▶ _Your assignment_
Write out the stretch of lines below that begins at the line with "# Alpine Starter" and ends at the line with "- [ ] checko", including both, exactly as given and nothing more.

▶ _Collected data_

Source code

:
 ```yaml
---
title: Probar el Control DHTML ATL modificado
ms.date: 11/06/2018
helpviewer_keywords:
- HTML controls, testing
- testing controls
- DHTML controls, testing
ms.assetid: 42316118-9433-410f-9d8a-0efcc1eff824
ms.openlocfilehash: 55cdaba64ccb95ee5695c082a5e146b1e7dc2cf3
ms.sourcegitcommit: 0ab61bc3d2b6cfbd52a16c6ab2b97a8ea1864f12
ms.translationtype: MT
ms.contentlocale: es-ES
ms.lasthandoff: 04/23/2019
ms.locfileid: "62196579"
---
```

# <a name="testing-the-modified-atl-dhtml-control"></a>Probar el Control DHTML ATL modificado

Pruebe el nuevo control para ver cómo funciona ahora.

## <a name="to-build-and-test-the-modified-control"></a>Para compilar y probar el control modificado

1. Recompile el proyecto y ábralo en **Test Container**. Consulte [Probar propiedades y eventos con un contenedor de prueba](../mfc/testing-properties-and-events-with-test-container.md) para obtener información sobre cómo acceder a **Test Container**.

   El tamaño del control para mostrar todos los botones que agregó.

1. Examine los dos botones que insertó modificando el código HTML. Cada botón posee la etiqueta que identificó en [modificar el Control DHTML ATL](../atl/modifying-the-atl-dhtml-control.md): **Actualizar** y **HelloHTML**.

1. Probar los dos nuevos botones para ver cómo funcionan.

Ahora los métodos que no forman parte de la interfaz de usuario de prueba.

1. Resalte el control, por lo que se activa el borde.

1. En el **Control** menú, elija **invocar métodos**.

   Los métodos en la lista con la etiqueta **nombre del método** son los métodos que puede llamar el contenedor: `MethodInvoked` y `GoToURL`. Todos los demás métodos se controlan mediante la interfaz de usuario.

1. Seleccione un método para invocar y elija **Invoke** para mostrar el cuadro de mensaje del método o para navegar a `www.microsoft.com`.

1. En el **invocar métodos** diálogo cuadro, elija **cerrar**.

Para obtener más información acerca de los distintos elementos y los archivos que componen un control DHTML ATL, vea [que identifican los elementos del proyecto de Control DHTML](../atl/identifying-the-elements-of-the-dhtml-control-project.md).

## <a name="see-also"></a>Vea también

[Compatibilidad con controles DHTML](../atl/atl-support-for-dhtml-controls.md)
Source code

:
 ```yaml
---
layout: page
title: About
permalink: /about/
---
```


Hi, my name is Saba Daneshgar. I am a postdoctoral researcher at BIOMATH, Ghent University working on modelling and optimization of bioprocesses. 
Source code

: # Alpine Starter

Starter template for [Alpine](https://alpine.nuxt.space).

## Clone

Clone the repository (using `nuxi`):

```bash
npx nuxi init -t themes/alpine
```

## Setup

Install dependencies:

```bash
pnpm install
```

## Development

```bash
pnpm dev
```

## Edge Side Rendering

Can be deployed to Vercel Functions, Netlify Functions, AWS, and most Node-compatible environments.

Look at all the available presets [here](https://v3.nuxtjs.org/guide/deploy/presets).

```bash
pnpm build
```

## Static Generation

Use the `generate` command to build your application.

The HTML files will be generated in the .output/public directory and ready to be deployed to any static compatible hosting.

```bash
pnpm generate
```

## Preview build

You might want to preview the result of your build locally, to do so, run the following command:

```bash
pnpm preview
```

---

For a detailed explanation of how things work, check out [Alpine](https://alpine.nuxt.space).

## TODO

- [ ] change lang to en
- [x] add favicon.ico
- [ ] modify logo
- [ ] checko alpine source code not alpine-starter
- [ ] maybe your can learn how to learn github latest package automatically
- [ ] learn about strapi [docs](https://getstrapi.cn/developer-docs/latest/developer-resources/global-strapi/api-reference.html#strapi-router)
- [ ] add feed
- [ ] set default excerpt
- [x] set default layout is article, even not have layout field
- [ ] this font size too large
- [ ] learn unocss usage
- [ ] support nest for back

▶ _Solution_
: # Alpine Starter

Starter template for [Alpine](https://alpine.nuxt.space).

## Clone

Clone the repository (using `nuxi`):

```bash
npx nuxi init -t themes/alpine
```

## Setup

Install dependencies:

```bash
pnpm install
```

## Development

```bash
pnpm dev
```

## Edge Side Rendering

Can be deployed to Vercel Functions, Netlify Functions, AWS, and most Node-compatible environments.

Look at all the available presets [here](https://v3.nuxtjs.org/guide/deploy/presets).

```bash
pnpm build
```

## Static Generation

Use the `generate` command to build your application.

The HTML files will be generated in the .output/public directory and ready to be deployed to any static compatible hosting.

```bash
pnpm generate
```

## Preview build

You might want to preview the result of your build locally, to do so, run the following command:

```bash
pnpm preview
```

---

For a detailed explanation of how things work, check out [Alpine](https://alpine.nuxt.space).

## TODO

- [ ] change lang to en
- [x] add favicon.ico
- [ ] modify logo
- [ ] checko alpine source code not alpine-starter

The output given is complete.